The lawsuit claims the companies had made formal agreements not to recruit each others employees. One email exchange cited in the class action reportedly shows Eric Schmidt, former CEO of Google, telling Steve Jobs, former boss of Apple, that any Google recruiter who solicited an Apple employee would be fired. All four deny any wrongdoing.
Litigants say the pact limited job mobility, undercutting the ability of workers to receive full compensation for their skills and resulting in $3 billion in lost wages. Had the companies lost the case, damages could have run to as much as $9 billion under U.S. antitrust laws.
The case – which bears striking similarities to a 2010 lawsuit concerning Pixar and LucasFilm – has reheated the public debate on no-poaching agreements.
In New Zealand, such activities are prohibited by The Commerce Act, which aims to promote competition in business. The law states that “prohibiting a person with ‘substantial market power’ from taking advantage [of that power] for an anti-competitive purpose” is subject to fines in excess of $10 million.
Eye-watering penalties aside, what’s so bad about trying to prevent losing your best employees to competitors? Put simply, these practices have the same stifling effect on competition as price-fixing (also covered by The Commerce Act). Substitute ‘employee’ for ‘customer’ in the communications between Jobs and Schmidt and few would dispute the obvious illegality.
No-poaching pacts clearly benefit companies at the expense of employees, increasing the market power of the former while restricting it for the latter. In the world of commerce, where the power balance is already stacked in favour of big business, upholding the modest leverage available to employees and small businesses is not just about giving people a fair go – it’s vital for New Zealand’s economic growth.
There are two key factors determining wages: productivity and bargaining power. Productive employees generate greater profits, but how much of that they can command for themselves depends on their bargaining power. Methods such as no-poaching agreements and variations on the so-called ‘inevitable disclosure doctrine’ impede this bargaining power, unfairly restricting employee mobility and causing wage stagnation.
The type of collusion practiced by Apple et al is an inexpensive way to retain employees. It’s also unethical and illegal.

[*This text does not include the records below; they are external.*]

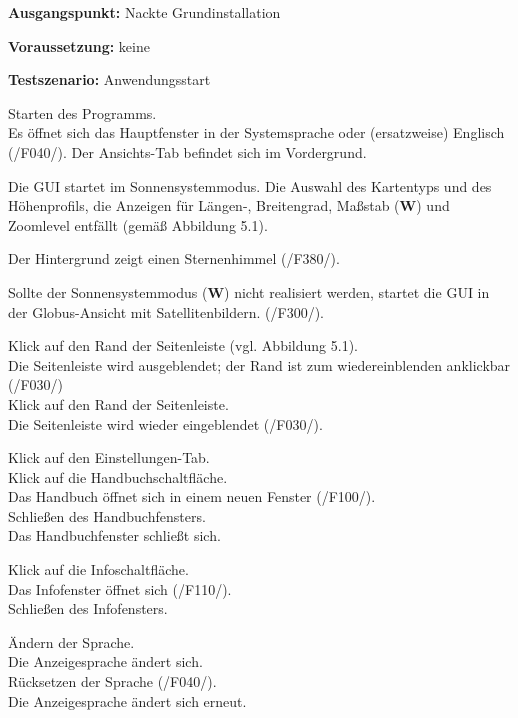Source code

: \documentclass[10pt]{scrreprt}
\newcommand{\sfbf}[1]{\textbf{\sffamily #1}}
\newcommand{\W}{\sfbf{W}}
\newcommand{\ziel}[1]{{\fontsize{9.5}{11}\textsf{/#1/}}}
\newcommand{\ziellabel}{Z}
\newcommand{\muss}{\renewcommand{\labelenumi}{\textbf{\ziel{\ziellabel\numprint{\theenumi}0}}}}
\newcommand{\wunsch}{\renewcommand{\labelenumi}{\textbf{\ziel{\ziellabel\numprint{\theenumi}0W}}}}
\newenvironment{details}[1][6pt]{%
  \parskip#1 \parindent6mm \raggedright%
  \def\item{\par\ignorespaces\hangindent=5mm \hangafter1}}{%
  \par\ignorespaces}
\begin{document}
\begin{details}[2pt]
\item \sfbf{Ausgangspunkt:} Nackte Grundinstallation 
\item \sfbf{Voraussetzung:} keine
\item \sfbf{Testszenario:} Anwendungsstart
\end{details}
\vspace{2mm}
\begin{enumerate}[leftmargin = 2.2cm]
\item Starten des Programms.\\Es öffnet sich das Hauptfenster in der Systemsprache oder (ersatzweise) Englisch (\ziel{F040}). Der Ansichts-Tab befindet sich im Vordergrund.
\wunsch
\item Die GUI startet im Sonnensystemmodus. Die Auswahl des Kartentyps und des Höhenprofils, die Anzeigen für Längen-, Breitengrad, Maßstab (\W) und Zoomlevel entfällt (gemäß Abbildung 5.1).
\muss
\item Der Hintergrund zeigt einen Sternenhimmel (\ziel{F380}).
\item Sollte der Sonnensystemmodus (\W) nicht realisiert werden, startet die GUI in der Globus-Ansicht mit Satellitenbildern. (\ziel{F300}).
\item Klick auf den Rand der Seitenleiste (vgl. Abbildung 5.1).\\ Die Seitenleiste wird ausgeblendet; der Rand ist zum wiedereinblenden anklickbar (\ziel{F030})\\Klick auf den Rand der Seitenleiste.\\Die Seitenleiste wird wieder eingeblendet (\ziel{F030}).
\item Klick auf den Einstellungen-Tab.\\Klick auf die Handbuchschaltfläche.\\Das Handbuch öffnet sich in einem neuen Fenster (\ziel{F100}).\\Schließen des Handbuchfensters.\\ Das Handbuchfenster schließt sich.
\item Klick auf die Infoschaltfläche.\\Das Infofenster öffnet sich (\ziel{F110}).\\Schließen des Infofensters.
\item Ändern der Sprache.\\Die Anzeigesprache ändert sich.\\ Rücksetzen der Sprache (\ziel{F040}).\\Die Anzeigesprache ändert sich erneut.
\end{enumerate}
\end{document}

Employers should be creating opportunities – not eliminating them. Instead of forming alliances with other employers, identify grievances among your work force and address them. It may mean paying a higher salary or offering incentives like retention bonuses dependent on a certain number of years in service.
The boring bottom line is this: be the more attractive option. Invest in employees, treat them well, pay them better and foster an appealing, vibrant company culture. Create opportunities at your company and you won’t need to eliminate them elsewhere.